HARRIS CORPORATION, a corporation organized and existing under and by virtue of the General Corporation Law of the State of Delaware (the “Corporation”), DOES HEREBY CERTIFY:

FIRST: That at a meeting of the Board of Directors of the Corporation, resolutions were duly adopted setting forth a proposed amendment to the Restated Certificate of Incorporation of the Corporation, declaring said amendment to be advisable and directing that said amendment be submitted to the stockholders of the Corporation for approval and adoption. Said amendment approved by the Board of Directors was to add a new Article THIRTEENTH to the Restated Certificate of Incorporation of the Corporation, which new Article THIRTEENTH reads in its entirety as follows:

“THIRTEENTH: Special meetings of stockholders of this corporation may be called at any time by, but only by, the board of directors of this corporation or, as and to the extent required by the by-laws of this corporation, by the Secretary of this corporation upon the written request of the holders of record of not less than 25% of the voting power of all outstanding shares of Common Stock of this corporation, such voting power to be calculated and determined in the manner specified, and with any limitations as may be set forth, in this corporation’s by-laws.

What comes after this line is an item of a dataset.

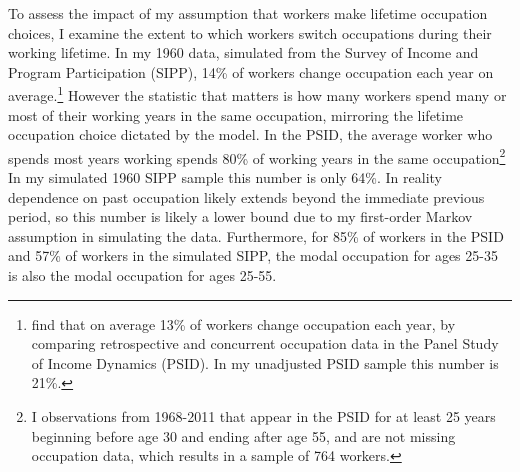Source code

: \documentclass[11pt]{article}
\begin{document}



To assess the impact of my assumption that workers make lifetime occupation choices, I examine the extent to which workers switch occupations during their working lifetime. In my 1960 data, simulated from the Survey of Income and Program Participation (SIPP), 14\% of workers change occupation each year on average.\footnote{ find that on average 13\% of workers change occupation each year, by comparing retrospective and concurrent occupation data in the Panel Study of Income Dynamics (PSID). In my unadjusted PSID sample this number is 21\%.} However the statistic that matters is how many workers spend many or most of their working years in the same occupation, mirroring the lifetime occupation choice dictated by the model.  In the PSID, the average worker who spends most years working spends 80\% of working years in the same occupation\footnote{I observations from 1968-2011 that appear in the PSID for at least 25 years beginning before age 30 and ending after age 55, and are not missing occupation data, which results in a sample of 764 workers.} In my simulated 1960 SIPP sample this number is only 64\%. In reality dependence on past occupation likely extends beyond the immediate previous period, so this number is likely a lower bound due to my first-order Markov assumption in simulating the data. Furthermore, for 85\% of workers in the PSID and 57\% of workers in the simulated SIPP, the modal occupation for ages 25-35 is also the modal occupation for ages 25-55.
\end{document}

Each special meeting shall be held at such date, time and place either within or without the State of Delaware as may be stated in the notice of the meeting.”

SECOND: That thereafter, pursuant to the resolutions of the Board of Directors, the proposed amendment was submitted to the stockholders of the Corporation for consideration at the 2012 Annual Meeting of Shareholders, upon notice in accordance with Section 222 of the General Corporation Law of the State of Delaware, and at such meeting a majority of the outstanding stock entitled to vote thereon was voted in favor of the amendment.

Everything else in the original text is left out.